> [WHAT THE TASK REQUIRES]:
Copy every line of the data that contains the string "TinyMCE".

Saved entries:
* * * * * * * * *

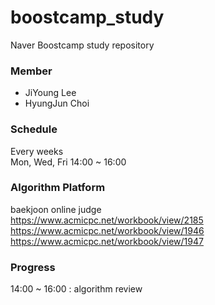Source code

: # boostcamp_study
Naver Boostcamp study repository

### Member
- JiYoung Lee
- HyungJun Choi

### Schedule
Every weeks  
Mon, Wed, Fri 14:00 ~ 16:00 

### Algorithm Platform
baekjoon online judge  
<https://www.acmicpc.net/workbook/view/2185>
<https://www.acmicpc.net/workbook/view/1946>
<https://www.acmicpc.net/workbook/view/1947>

### Progress
14:00 ~ 16:00 : algorithm review  
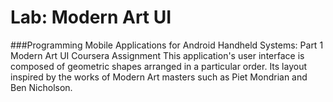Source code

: # Lab: Modern Art UI
###Programming Mobile Applications for Android Handheld Systems: Part 1
Modern Art UI Coursera Assignment
This application's user interface is composed of geometric shapes arranged in a particular order. Its
layout inspired by the works of Modern Art masters such as Piet Mondrian and Ben Nicholson.
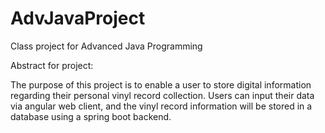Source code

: # AdvJavaProject
Class project for Advanced Java Programming

Abstract for project:

The purpose of this project is to enable a user to store digital information regarding their personal vinyl record collection. Users can input their data via angular web client, and the vinyl record information will be stored in a database using a spring boot backend.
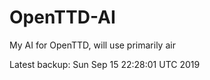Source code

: # OpenTTD-AI
My AI for OpenTTD, will use primarily air

Latest backup: Sun Sep 15 22:28:01 UTC 2019
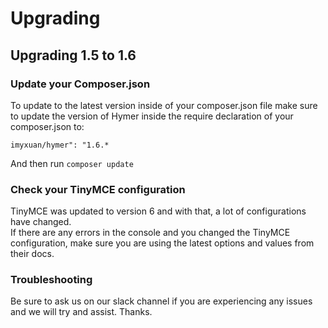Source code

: # Upgrading

## Upgrading 1.5 to 1.6

### Update your Composer.json

To update to the latest version inside of your composer.json file make sure to update the version of Hymer inside the require declaration of your composer.json to:

`imyxuan/hymer": "1.6.*`

And then run `composer update`

### Check your TinyMCE configuration

TinyMCE was updated to version 6 and with that, a lot of configurations have changed.  
If there are any errors in the console and you changed the TinyMCE configuration, make sure you are using the latest options and values from their docs.

### Troubleshooting

Be sure to ask us on our slack channel if you are experiencing any issues and we will try and assist. Thanks.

* * * * * * * * *

> [RESPONSE TO THE TASK]:
### Check your TinyMCE configuration
TinyMCE was updated to version 6 and with that, a lot of configurations have changed.  
If there are any errors in the console and you changed the TinyMCE configuration, make sure you are using the latest options and values from their docs.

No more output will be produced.